Son 14 yıl da ölen binlerce işçi için adalet gelseydi.. Çocuklarına kahvaltı hazırlayamadığı için canına kıyan anneler yoksulluktan intihar etmeseydi… Bebekler açlıktan ve soğuktan ölmeseydi, evsizlerin evi olsaydı.. Borçları yüzünden kendini ağaca asanlar, yoksulluktan dolayı kömürlükte kafasına sıkanlar, çaresizlikten ve yine yoksulluktan avmlerde intihar edenler, cinsel kimliği yüzünden dışlandığı ve ötekileştirildiği için intihar edenler olmasaydı… Öğrencilergazeteciler ve birçok insan tüm bu adaletsizliklere ve yoksulluğa karşı seslerini çıkardıkları için cezaevlerinde olmasaydı; bugün böylesi utanç dolu bir hafızayı size aktarmak yerine belki de roman yazıyor olacaktım.. Sadece ben değil birçok yazar bu konular hakkında yazmayacak, özgürlüğü daha fazla içselleştirmemiz için çabalayacaklardı...

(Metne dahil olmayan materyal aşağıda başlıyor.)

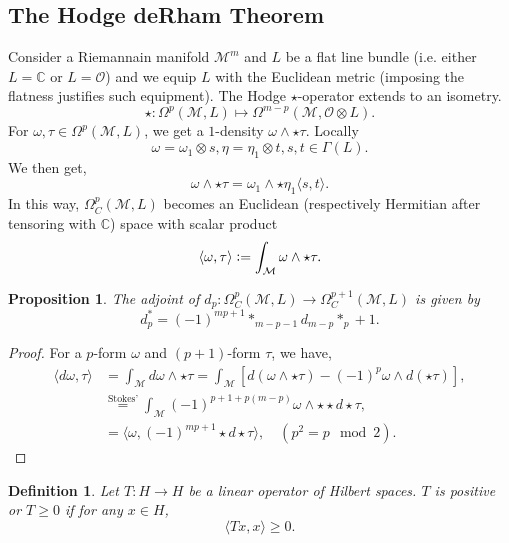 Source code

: \documentclass[8pt]{article}
\newtheorem{proposition}{Proposition}[section]
\newtheorem{definition}{Definition}[section]
\newcommand{\defeq}{\vcentcolon=}
\newcommand{\C}[0]{\mathbb{C}}
\newcommand{\M}[0]{\mathcal{M}}
\begin{document}
\subsection{The Hodge deRham Theorem}
Consider a Riemannain manifold $\M^m$ and $L$ be a flat line bundle (i.e. either $L=\C$ or $L=\mathcal{O}$) and we equip $L$ with the Euclidean metric (imposing the flatness justifies such equipment). The Hodge $\star$-operator extends to an isometry.
\begin{equation*}
  \star:\Omega^p(\M,L)\mapsto \Omega^{m-p}(\M,\mathcal{O}\otimes L).
\end{equation*}
For $\omega,\tau\in\Omega^p(\M,L)$, we get a $1$-density $\omega\wedge\star\tau$. Locally 
\begin{equation*}
\omega=\omega_1\otimes s,\eta=\eta_1\otimes t, s,t\in\Gamma(L).
\end{equation*}
We then get,
\begin{equation*}
\omega\wedge\star\tau = \omega_1\wedge\star\eta_1\langle s,t\rangle.
\end{equation*}
In this way, $\Omega^p_{C}(\M,L)$ becomes an Euclidean (respectively Hermitian after tensoring with $\C$) space with scalar product 
\begin{equation*}
\langle \omega,\tau\rangle \defeq\int_\M\omega\wedge\star\tau.
\end{equation*}
\begin{proposition}
  The adjoint of $d_p:\Omega^p_C(\M,L)\to\Omega^{p+1}_C(\M,L)$ is given by 
  \begin{equation*}
  d_p^*=(-1)^{mp+1}\ast_{m-p-1}d_{m-p}\ast_p+1.
  \end{equation*}
\end{proposition}
\begin{proof}
  For a $p$-form $\omega$ and $(p+1)$-form $\tau$, we have,
  \begin{align*}
    \langle d\omega,\tau\rangle &= \int_\M d\omega\wedge\star\tau = \int_\M[d(\omega\wedge\star\tau)-(-1)^p\omega\wedge d(\star\tau)],\\
    & \stackrel{\text{Stokes'}}{=}\int_\M (-1)^{p+1+p(m-p)}\omega\wedge\star\star d\star\tau,\\
    & = \langle\omega,(-1)^{mp+1}\star d\star\tau\rangle, \quad(p^2=p\mod{2}).
  \end{align*}
\end{proof}
\begin{definition}
  Let $T:H\to H$ be a linear operator of Hilbert spaces. $T$ is positive or $T\geq0$ if for any $x\in H$, 
  \begin{equation*}
    \langle Tx,x\rangle \geq0.
  \end{equation*}
\end{definition}
\end{document}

Onlarca yılımız heba oldu gitti ve önümüzdeki onlarca yılda heba olmuş durumda.. Tüm bu olanlara rağmen özgür bir gelecek yaratmak elimizde.. Ders çıkarmayı başarabilirsek eğer, gelecek için kaygılanmak yerine özgürce yaşayıp dans edeceğimiz sokakları yaratabilirsek eğer, yaşama karşı saygılı olursak eğer, tüm bu olan bitenleri daha fazla anlamaya çalışıp gerçekten çözüm üretebilirsek eğer birlikte yaşayabiliriz..

Eğer gerçekten adalet istiyorsak, yoksulluğun son bulmasını istiyorsak, ötekileştirmenin son bulmasını istiyorsak; yaşadığımız ülkenin ciddi manada dönüşmesi için var gücümüzle mücadele etmemiz gerektiğini ne zaman anlayacağız? Eşitlik olmadan özgür olamayacağımızı ne zaman anlayacağız? Aramızda bir kişi dahi köle ise bu durumda hepimizin köle olduğunu ne zaman idrak edeceğiz? Daha kaç tane Madımak, kaç tane Suruç, kaç tane Ankara, kaç tane İstanbul katliamına şahit olacağız?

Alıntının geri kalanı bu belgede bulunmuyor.